— Work required —
Return every line from the one with "Este parámetro ejecuta" through the one with "puerto **está filtrado**.", inclusive, exactly as it appears below.

··· Data ···

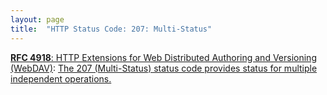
 ```yaml
---
layout: page
title:  "HTTP Status Code: 207: Multi-Status"
---
```


[**RFC 4918**: HTTP Extensions for Web Distributed Authoring and Versioning (WebDAV)](/specs/IETF/RFC/4918 "Web Distributed Authoring and Versioning (WebDAV) consists of a set of methods, headers, and content-types ancillary to HTTP/1.1 for the management of resource properties, creation and management of resource collections, URL namespace manipulation, and resource locking (collision avoidance)."): [The 207 (Multi-Status) status code provides status for multiple independent operations.](http://tools.ietf.org/html/rfc4918#section-11.1)


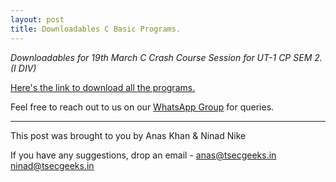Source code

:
 ```yaml
---
layout: post
title: Downloadables C Basic Programs.
---
```


_Downloadables for 19th March C Crash Course Session for UT-1 CP SEM 2. (I DIV)_


[Here's the link to download all the programs.](https://github.com/TSEC-GEEKS/tsecgeeks.in/raw/master/CProgramming.zip)


Feel free to reach out to us on our [WhatsApp Group](https://chat.whatsapp.com/K3NrW5tPwrsHhfbdYstjLl) for queries.



----



This post was brought to you by Anas Khan & Ninad Nike

If you have any suggestions, drop an email - [anas@tsecgeeks.in](mailto:anas@tsecgeeks.in) [ninad@tsecgeeks.in](mailto:ninad@tsecgeeks.in) 
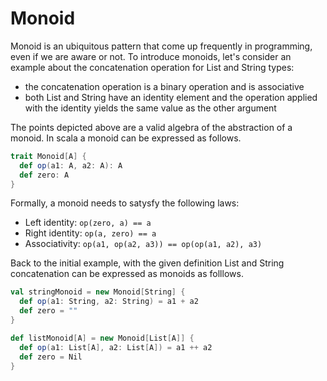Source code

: # Monoid

Monoid is an ubiquitous pattern that come up frequently in programming, even if we are aware or not. To introduce monoids, let's consider an example about the concatenation operation for List and String types:
- the concatenation operation is a binary operation and is associative
- both List and String have an identity element and the operation applied with the identity yields the same value as the other argument

The points depicted above are a valid algebra of the abstraction of a monoid. In scala a monoid can be expressed as follows.

```scala
trait Monoid[A] {
  def op(a1: A, a2: A): A
  def zero: A
}
```

Formally, a monoid needs to satysfy the following laws:
- Left identity: `op(zero, a) == a`
- Right identity: `op(a, zero) == a`
- Associativity: `op(a1, op(a2, a3)) == op(op(a1, a2), a3)`

Back to the initial example, with the given definition List and String concatenation can be expressed as monoids as folllows.

```scala
val stringMonoid = new Monoid[String] {
  def op(a1: String, a2: String) = a1 + a2
  def zero = ""
}

def listMonoid[A] = new Monoid[List[A]] {
  def op(a1: List[A], a2: List[A]) = a1 ++ a2
  def zero = Nil
}
```

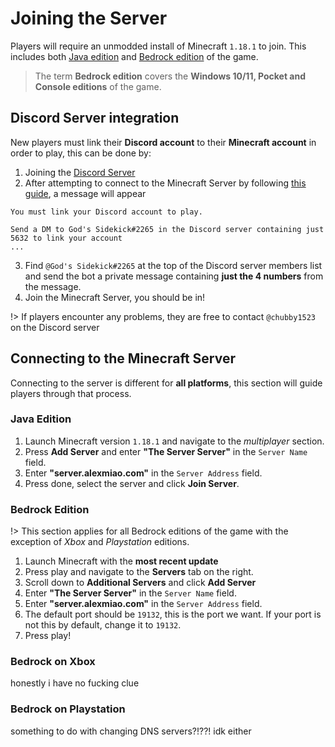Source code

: # Joining the Server
Players will require an unmodded install of Minecraft `1.18.1` to join. This includes both [Java edition](https://www.minecraft.net/en-us/store/minecraft-java-edition) and [Bedrock edition](https://www.minecraft.net/en-us/download) of the game.

> The term **Bedrock edition** covers the **Windows 10/11, Pocket and Console editions** of the game.
## Discord Server integration
New players must link their **Discord account** to their **Minecraft account** in order to play, this can be done by:
1. Joining the [Discord Server](https://discord.gg/DN6SHSQPqA)
2. After attempting to connect to the Minecraft Server by following [this guide](#Connecting-to-the-Minecraft-Server), a message will appear

```Message that will appear after being kicked from Server
You must link your Discord account to play.

Send a DM to God's Sidekick#2265 in the Discord server containing just 5632 to link your account
...
```
3. Find `@God's Sidekick#2265` at the top of the Discord server members list and send the bot a private message containing **just the 4 numbers** from the message.
4. Join the Minecraft Server, you should be in!

!> If players encounter any problems, they are free to contact `@chubby1523` on the Discord server

## Connecting to the Minecraft Server
Connecting to the server is different for **all platforms**, this section will guide players through that process.

### Java Edition
1. Launch Minecraft version `1.18.1` and navigate to the *multiplayer* section.
2. Press **Add Server** and enter **"The Server Server"** in the `Server Name` field.
3. Enter **"server.alexmiao.com"** in the `Server Address` field.
4. Press done, select the server and click **Join Server**.

### Bedrock Edition
!> This section applies for all Bedrock editions of the game with the exception of *Xbox* and *Playstation* editions.

1. Launch Minecraft with the **most recent update**
2. Press play and navigate to the **Servers** tab on the right.
3. Scroll down to **Additional Servers** and click **Add Server**
4. Enter **"The Server Server"** in the `Server Name` field.
5. Enter **"server.alexmiao.com"** in the `Server Address` field.
6. The default port should be `19132`, this is the port we want. If your port is not this by default, change it to `19132`.
7. Press play!

### Bedrock on Xbox
honestly i have no fucking clue 

### Bedrock on Playstation
something to do with changing DNS servers?!??! idk either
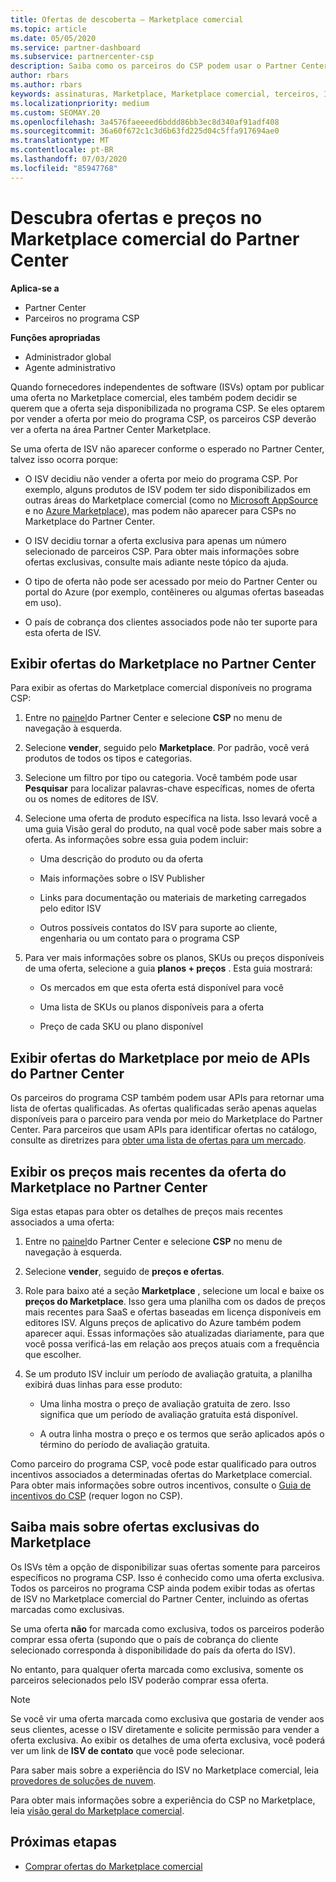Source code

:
 ```yaml
---
title: Ofertas de descoberta – Marketplace comercial
ms.topic: article
ms.date: 05/05/2020
ms.service: partner-dashboard
ms.subservice: partnercenter-csp
description: Saiba como os parceiros do CSP podem usar o Partner Center para exibir ou pesquisar o Marketplace para ofertas de SaaS ou preços de ISVs (fornecedores independentes de software).
author: rbars
ms.author: rbars
keywords: assinaturas, Marketplace, Marketplace comercial, terceiros, ISV, ofertas de SaaS, programa de provedor de soluções na nuvem, programa CSP, parceiros CSP
ms.localizationpriority: medium
ms.custom: SEOMAY.20
ms.openlocfilehash: 3a4576faeeeed6bddd86bb3ec8d340af91adf408
ms.sourcegitcommit: 36a60f672c1c3d6b63fd225d04c5ffa917694ae0
ms.translationtype: MT
ms.contentlocale: pt-BR
ms.lasthandoff: 07/03/2020
ms.locfileid: "85947768"
---
```

# <a name="discover-offers-and-pricing-in-the-partner-center-commercial-marketplace"></a>Descubra ofertas e preços no Marketplace comercial do Partner Center

**Aplica-se a**

- Partner Center
- Parceiros no programa CSP

**Funções apropriadas**

- Administrador global
- Agente administrativo

Quando fornecedores independentes de software (ISVs) optam por publicar uma oferta no Marketplace comercial, eles também podem decidir se querem que a oferta seja disponibilizada no programa CSP. Se eles optarem por vender a oferta por meio do programa CSP, os parceiros CSP deverão ver a oferta na área Partner Center Marketplace.

Se uma oferta de ISV não aparecer conforme o esperado no Partner Center, talvez isso ocorra porque:

- O ISV decidiu não vender a oferta por meio do programa CSP. Por exemplo, alguns produtos de ISV podem ter sido disponibilizados em outras áreas do Marketplace comercial (como no [Microsoft AppSource](https://appsource.microsoft.com/) e no [Azure Marketplace](https://azuremarketplace.microsoft.com/)), mas podem não aparecer para CSPs no Marketplace do Partner Center.

- O ISV decidiu tornar a oferta exclusiva para apenas um número selecionado de parceiros CSP. Para obter mais informações sobre ofertas exclusivas, consulte mais adiante neste tópico da ajuda.

- O tipo de oferta não pode ser acessado por meio do Partner Center ou portal do Azure (por exemplo, contêineres ou algumas ofertas baseadas em uso).

- O país de cobrança dos clientes associados pode não ter suporte para esta oferta de ISV.

## <a name="view-marketplace-offers-in-partner-center"></a>Exibir ofertas do Marketplace no Partner Center

Para exibir as ofertas do Marketplace comercial disponíveis no programa CSP: 

1. Entre no [painel](https://partner.microsoft.com/dashboard)do Partner Center e selecione **CSP** no menu de navegação à esquerda.

2. Selecione **vender**, seguido pelo **Marketplace**. Por padrão, você verá produtos de todos os tipos e categorias.

3. Selecione um filtro por tipo ou categoria. Você também pode usar **Pesquisar** para localizar palavras-chave específicas, nomes de oferta ou os nomes de editores de ISV.

4. Selecione uma oferta de produto específica na lista. Isso levará você a uma guia Visão geral do produto, na qual você pode saber mais sobre a oferta. As informações sobre essa guia podem incluir: 

    - Uma descrição do produto ou da oferta

    - Mais informações sobre o ISV Publisher

    - Links para documentação ou materiais de marketing carregados pelo editor ISV

    - Outros possíveis contatos do ISV para suporte ao cliente, engenharia ou um contato para o programa CSP

5. Para ver mais informações sobre os planos, SKUs ou preços disponíveis de uma oferta, selecione a guia **planos + preços** . Esta guia mostrará:

    - Os mercados em que esta oferta está disponível para você

    - Uma lista de SKUs ou planos disponíveis para a oferta

    - Preço de cada SKU ou plano disponível

## <a name="view-marketplace-offers-via-partner-center-apis"></a>Exibir ofertas do Marketplace por meio de APIs do Partner Center

Os parceiros do programa CSP também podem usar APIs para retornar uma lista de ofertas qualificadas. As ofertas qualificadas serão apenas aquelas disponíveis para o parceiro para venda por meio do Marketplace do Partner Center. Para parceiros que usam APIs para identificar ofertas no catálogo, consulte as diretrizes para [obter uma lista de ofertas para um mercado](https://docs.microsoft.com/partner-center/develop/create-subscription-azure-marketplace-products#get-a-list-of-offers-for-a-market).

## <a name="view-the-latest-marketplace-offer-pricing-in-partner-center"></a>Exibir os preços mais recentes da oferta do Marketplace no Partner Center

Siga estas etapas para obter os detalhes de preços mais recentes associados a uma oferta:

1. Entre no [painel](https://partner.microsoft.com/dashboard)do Partner Center e selecione **CSP** no menu de navegação à esquerda.

2. Selecione **vender**, seguido de **preços e ofertas**.

3. Role para baixo até a seção **Marketplace** , selecione um local e baixe os **preços do Marketplace**. Isso gera uma planilha com os dados de preços mais recentes para SaaS e ofertas baseadas em licença disponíveis em editores ISV. Alguns preços de aplicativo do Azure também podem aparecer aqui. Essas informações são atualizadas diariamente, para que você possa verificá-las em relação aos preços atuais com a frequência que escolher.

4. Se um produto ISV incluir um período de avaliação gratuita, a planilha exibirá duas linhas para esse produto:

    - Uma linha mostra o preço de avaliação gratuita de zero. Isso significa que um período de avaliação gratuita está disponível.

    - A outra linha mostra o preço e os termos que serão aplicados após o término do período de avaliação gratuita.

Como parceiro do programa CSP, você pode estar qualificado para outros incentivos associados a determinadas ofertas do Marketplace comercial. Para obter mais informações sobre outros incentivos, consulte o [Guia de incentivos do CSP](https://aka.ms/partnerincentives) (requer logon no CSP).

## <a name="learn-about-marketplace-exclusive-offers"></a>Saiba mais sobre ofertas exclusivas do Marketplace

Os ISVs têm a opção de disponibilizar suas ofertas somente para parceiros específicos no programa CSP. Isso é conhecido como uma oferta exclusiva. Todos os parceiros no programa CSP ainda podem exibir todas as ofertas de ISV no Marketplace comercial do Partner Center, incluindo as ofertas marcadas como exclusivas.

Se uma oferta **não** for marcada como exclusiva, todos os parceiros poderão comprar essa oferta (supondo que o país de cobrança do cliente selecionado corresponda à disponibilidade do país da oferta do ISV).

No entanto, para qualquer oferta marcada como exclusiva, somente os parceiros selecionados pelo ISV poderão comprar essa oferta.

> [!NOTE]
> Se você vir uma oferta marcada como exclusiva que gostaria de vender aos seus clientes, acesse o ISV diretamente e solicite permissão para vender a oferta exclusiva. Ao exibir os detalhes de uma oferta exclusiva, você poderá ver um link de **ISV de contato** que você pode selecionar.

Para saber mais sobre a experiência do ISV no Marketplace comercial, leia [provedores de soluções de nuvem](https://docs.microsoft.com/azure/marketplace/cloud-solution-providers).

Para obter mais informações sobre a experiência do CSP no Marketplace, leia [visão geral do Marketplace comercial](csp-commercial-marketplace-overview.md).

## <a name="next-steps"></a>Próximas etapas

- [Comprar ofertas do Marketplace comercial](csp-commercial-marketplace-purchase.md)
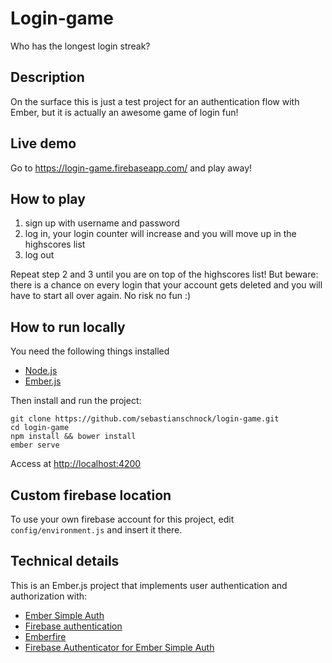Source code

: # Login-game
Who has the longest login streak?

## Description
On the surface this is just a test project for an authentication flow with Ember, but it is actually an awesome game of login fun!

## Live demo
Go to https://login-game.firebaseapp.com/ and play away!

## How to play
1. sign up with username and password
2. log in, your login counter will increase and you will move up in the highscores list
3. log out

Repeat step 2 and 3 until you are on top of the highscores list!
But beware: there is a chance on every login that your account gets deleted and you will have to start all over again.
No risk no fun :)

## How to run locally
You need the following things installed
- [Node.js](https://nodejs.org/)
- [Ember.js](http://emberjs.com/)

Then install and run the project:
```
git clone https://github.com/sebastianschnock/login-game.git
cd login-game
npm install && bower install
ember serve
```
Access at [http://localhost:4200](http://localhost:4200)

## Custom firebase location
To use your own firebase account for this project, edit ```config/environment.js``` and insert it there.

## Technical details
This is an Ember.js project that implements user authentication and authorization with:
- [Ember Simple Auth](https://github.com/simplabs/ember-simple-auth)
- [Firebase authentication](https://www.firebase.com/docs/web/guide/user-auth.html)
- [Emberfire](https://github.com/firebase/emberfire)
- [Firebase Authenticator for Ember Simple Auth](https://github.com/jamesdixon/ember-cli-simple-auth-firebase)
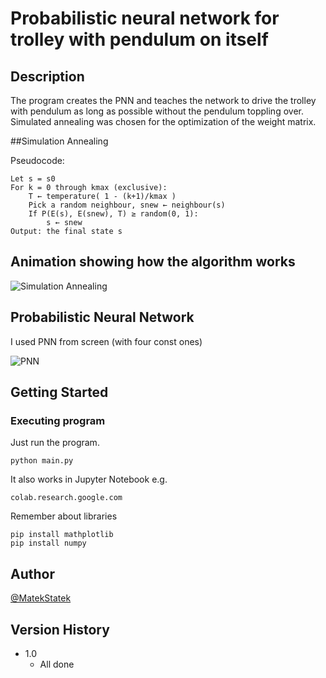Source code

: # Probabilistic neural network for trolley with pendulum on itself

## Description

The program creates the PNN and teaches the network to drive the trolley with pendulum as long as possible without the pendulum toppling over. Simulated annealing was chosen for the optimization of the weight matrix.

##Simulation Annealing

Pseudocode:
```
Let s = s0
For k = 0 through kmax (exclusive):
	T ← temperature( 1 - (k+1)/kmax )
	Pick a random neighbour, snew ← neighbour(s)
	If P(E(s), E(snew), T) ≥ random(0, 1):
		s ← snew
Output: the final state s
```

## Animation showing how the algorithm works

![Simulation Annealing](https://upload.wikimedia.org/wikipedia/commons/d/d5/Hill_Climbing_with_Simulated_Annealing.gif)


## Probabilistic Neural Network

I used PNN from screen (with four const ones)

![PNN](https://gcdnb.pbrd.co/images/WC49nmW1VC67.png?o=1)


## Getting Started

### Executing program

Just run the program. 
```
python main.py
```
It also works in Jupyter Notebook e.g.
```
colab.research.google.com
```

Remember about libraries
```
pip install mathplotlib
pip install numpy
```
## Author

[@MatekStatek](https://twitter.com/matekstatek)

## Version History

* 1.0
    * All done
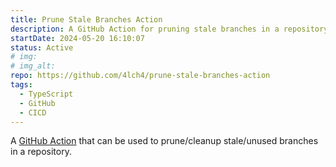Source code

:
 ```yaml
---
title: Prune Stale Branches Action
description: A GitHub Action for pruning stale branches in a repository.
startDate: 2024-05-20 16:10:07
status: Active
# img:
# img_alt:
repo: https://github.com/4lch4/prune-stale-branches-action
tags:
  - TypeScript
  - GitHub
  - CICD
---
```


A [GitHub Action][0] that can be used to prune/cleanup stale/unused branches in a repository.

[0]: https://github.com/features/actions
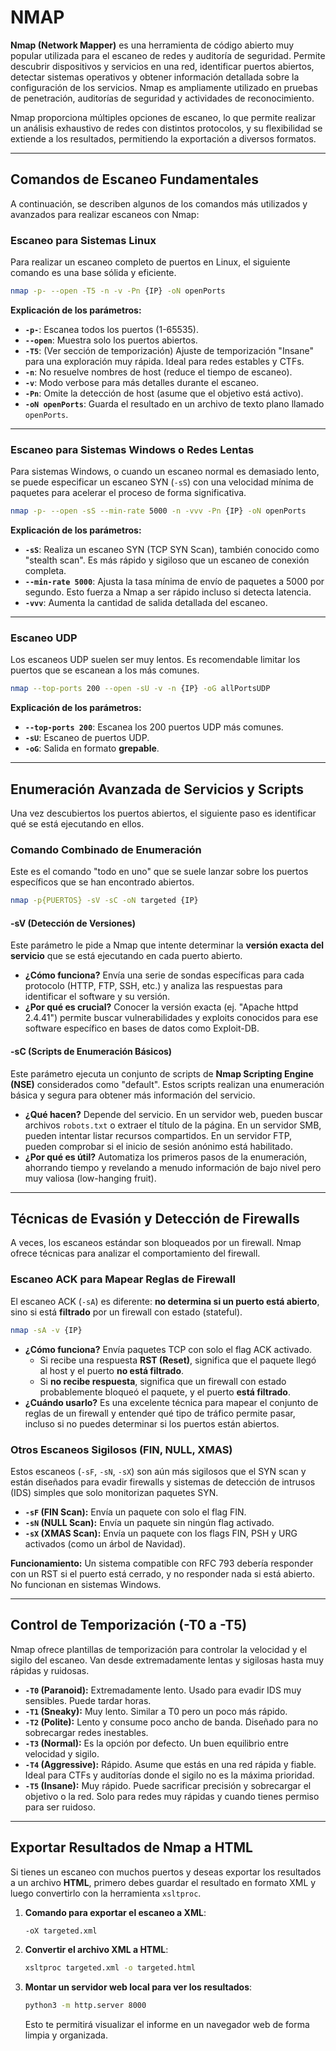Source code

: # **NMAP**

**Nmap (Network Mapper)** es una herramienta de código abierto muy popular utilizada para el escaneo de redes y auditoría de seguridad. Permite descubrir dispositivos y servicios en una red, identificar puertos abiertos, detectar sistemas operativos y obtener información detallada sobre la configuración de los servicios. Nmap es ampliamente utilizado en pruebas de penetración, auditorías de seguridad y actividades de reconocimiento.

Nmap proporciona múltiples opciones de escaneo, lo que permite realizar un análisis exhaustivo de redes con distintos protocolos, y su flexibilidad se extiende a los resultados, permitiendo la exportación a diversos formatos.

-----

## **Comandos de Escaneo Fundamentales**

A continuación, se describen algunos de los comandos más utilizados y avanzados para realizar escaneos con Nmap:

### **Escaneo para Sistemas Linux**

Para realizar un escaneo completo de puertos en Linux, el siguiente comando es una base sólida y eficiente.

```bash
nmap -p- --open -T5 -n -v -Pn {IP} -oN openPorts
```

**Explicación de los parámetros:**

  * **`-p-`**: Escanea todos los puertos (1-65535).
  * **`--open`**: Muestra solo los puertos abiertos.
  * **`-T5`**: (Ver sección de temporización) Ajuste de temporización "Insane" para una exploración muy rápida. Ideal para redes estables y CTFs.
  * **`-n`**: No resuelve nombres de host (reduce el tiempo de escaneo).
  * **`-v`**: Modo verbose para más detalles durante el escaneo.
  * **`-Pn`**: Omite la detección de host (asume que el objetivo está activo).
  * **`-oN openPorts`**: Guarda el resultado en un archivo de texto plano llamado `openPorts`.

-----

### **Escaneo para Sistemas Windows o Redes Lentas**

Para sistemas Windows, o cuando un escaneo normal es demasiado lento, se puede especificar un escaneo SYN (`-sS`) con una velocidad mínima de paquetes para acelerar el proceso de forma significativa.

```bash
nmap -p- --open -sS --min-rate 5000 -n -vvv -Pn {IP} -oN openPorts
```

**Explicación de los parámetros:**

  * **`-sS`**: Realiza un escaneo SYN (TCP SYN Scan), también conocido como "stealth scan". Es más rápido y sigiloso que un escaneo de conexión completa.
  * **`--min-rate 5000`**: Ajusta la tasa mínima de envío de paquetes a 5000 por segundo. Esto fuerza a Nmap a ser rápido incluso si detecta latencia.
  * **`-vvv`**: Aumenta la cantidad de salida detallada del escaneo.

-----

### **Escaneo UDP**

Los escaneos UDP suelen ser muy lentos. Es recomendable limitar los puertos que se escanean a los más comunes.

```bash
nmap --top-ports 200 --open -sU -v -n {IP} -oG allPortsUDP
```

**Explicación de los parámetros:**

  * **`--top-ports 200`**: Escanea los 200 puertos UDP más comunes.
  * **`-sU`**: Escaneo de puertos UDP.
  * **`-oG`**: Salida en formato **grepable**.

-----

## **Enumeración Avanzada de Servicios y Scripts**

Una vez descubiertos los puertos abiertos, el siguiente paso es identificar qué se está ejecutando en ellos.

### **Comando Combinado de Enumeración**

Este es el comando "todo en uno" que se suele lanzar sobre los puertos específicos que se han encontrado abiertos.

```bash
nmap -p{PUERTOS} -sV -sC -oN targeted {IP}
```

#### **-sV (Detección de Versiones)**

Este parámetro le pide a Nmap que intente determinar la **versión exacta del servicio** que se está ejecutando en cada puerto abierto.

  * **¿Cómo funciona?** Envía una serie de sondas específicas para cada protocolo (HTTP, FTP, SSH, etc.) y analiza las respuestas para identificar el software y su versión.
  * **¿Por qué es crucial?** Conocer la versión exacta (ej. "Apache httpd 2.4.41") permite buscar vulnerabilidades y exploits conocidos para ese software específico en bases de datos como Exploit-DB.

#### **-sC (Scripts de Enumeración Básicos)**

Este parámetro ejecuta un conjunto de scripts de **Nmap Scripting Engine (NSE)** considerados como "default". Estos scripts realizan una enumeración básica y segura para obtener más información del servicio.

  * **¿Qué hacen?** Depende del servicio. En un servidor web, pueden buscar archivos `robots.txt` o extraer el título de la página. En un servidor SMB, pueden intentar listar recursos compartidos. En un servidor FTP, pueden comprobar si el inicio de sesión anónimo está habilitado.
  * **¿Por qué es útil?** Automatiza los primeros pasos de la enumeración, ahorrando tiempo y revelando a menudo información de bajo nivel pero muy valiosa (low-hanging fruit).

-----

## **Técnicas de Evasión y Detección de Firewalls**

A veces, los escaneos estándar son bloqueados por un firewall. Nmap ofrece técnicas para analizar el comportamiento del firewall.

### **Escaneo ACK para Mapear Reglas de Firewall**

El escaneo ACK (`-sA`) es diferente: **no determina si un puerto está abierto**, sino si está **filtrado** por un firewall con estado (stateful).

```bash
nmap -sA -v {IP}
```

  * **¿Cómo funciona?** Envía paquetes TCP con solo el flag ACK activado.
      * Si recibe una respuesta **RST (Reset)**, significa que el paquete llegó al host y el puerto **no está filtrado**.
      * Si **no recibe respuesta**, significa que un firewall con estado probablemente bloqueó el paquete, y el puerto **está filtrado**.
  * **¿Cuándo usarlo?** Es una excelente técnica para mapear el conjunto de reglas de un firewall y entender qué tipo de tráfico permite pasar, incluso si no puedes determinar si los puertos están abiertos.

### **Otros Escaneos Sigilosos (FIN, NULL, XMAS)**

Estos escaneos (`-sF`, `-sN`, `-sX`) son aún más sigilosos que el SYN scan y están diseñados para evadir firewalls y sistemas de detección de intrusos (IDS) simples que solo monitorizan paquetes SYN.

  * **`-sF` (FIN Scan):** Envía un paquete con solo el flag FIN.
  * **`-sN` (NULL Scan):** Envía un paquete sin ningún flag activado.
  * **`-sX` (XMAS Scan):** Envía un paquete con los flags FIN, PSH y URG activados (como un árbol de Navidad).

**Funcionamiento:** Un sistema compatible con RFC 793 debería responder con un RST si el puerto está cerrado, y no responder nada si está abierto. No funcionan en sistemas Windows.

-----

## **Control de Temporización (-T0 a -T5)**

Nmap ofrece plantillas de temporización para controlar la velocidad y el sigilo del escaneo. Van desde extremadamente lentas y sigilosas hasta muy rápidas y ruidosas.

  * **`-T0` (Paranoid):** Extremadamente lento. Usado para evadir IDS muy sensibles. Puede tardar horas.
  * **`-T1` (Sneaky):** Muy lento. Similar a T0 pero un poco más rápido.
  * **`-T2` (Polite):** Lento y consume poco ancho de banda. Diseñado para no sobrecargar redes inestables.
  * **`-T3` (Normal):** Es la opción por defecto. Un buen equilibrio entre velocidad y sigilo.
  * **`-T4` (Aggressive):** Rápido. Asume que estás en una red rápida y fiable. Ideal para CTFs y auditorías donde el sigilo no es la máxima prioridad.
  * **`-T5` (Insane):** Muy rápido. Puede sacrificar precisión y sobrecargar el objetivo o la red. Solo para redes muy rápidas y cuando tienes permiso para ser ruidoso.

-----

## **Exportar Resultados de Nmap a HTML**

Si tienes un escaneo con muchos puertos y deseas exportar los resultados a un archivo **HTML**, primero debes guardar el resultado en formato XML y luego convertirlo con la herramienta `xsltproc`.

1.  **Comando para exportar el escaneo a XML**:
    ```bash
    -oX targeted.xml
    ```
2.  **Convertir el archivo XML a HTML**:
    ```bash
    xsltproc targeted.xml -o targeted.html
    ```
3.  **Montar un servidor web local para ver los resultados**:
    ```bash
    python3 -m http.server 8000
    ```
    Esto te permitirá visualizar el informe en un navegador web de forma limpia y organizada.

···

— Response —
Este parámetro ejecuta un conjunto de scripts de **Nmap Scripting Engine (NSE)** considerados como "default". Estos scripts realizan una enumeración básica y segura para obtener más información del servicio.

  * **¿Qué hacen?** Depende del servicio. En un servidor web, pueden buscar archivos `robots.txt` o extraer el título de la página. En un servidor SMB, pueden intentar listar recursos compartidos. En un servidor FTP, pueden comprobar si el inicio de sesión anónimo está habilitado.
  * **¿Por qué es útil?** Automatiza los primeros pasos de la enumeración, ahorrando tiempo y revelando a menudo información de bajo nivel pero muy valiosa (low-hanging fruit).

-----

## **Técnicas de Evasión y Detección de Firewalls**

A veces, los escaneos estándar son bloqueados por un firewall. Nmap ofrece técnicas para analizar el comportamiento del firewall.

### **Escaneo ACK para Mapear Reglas de Firewall**

El escaneo ACK (`-sA`) es diferente: **no determina si un puerto está abierto**, sino si está **filtrado** por un firewall con estado (stateful).

```bash
nmap -sA -v {IP}
```

  * **¿Cómo funciona?** Envía paquetes TCP con solo el flag ACK activado.
      * Si recibe una respuesta **RST (Reset)**, significa que el paquete llegó al host y el puerto **no está filtrado**.
      * Si **no recibe respuesta**, significa que un firewall con estado probablemente bloqueó el paquete, y el puerto **está filtrado**.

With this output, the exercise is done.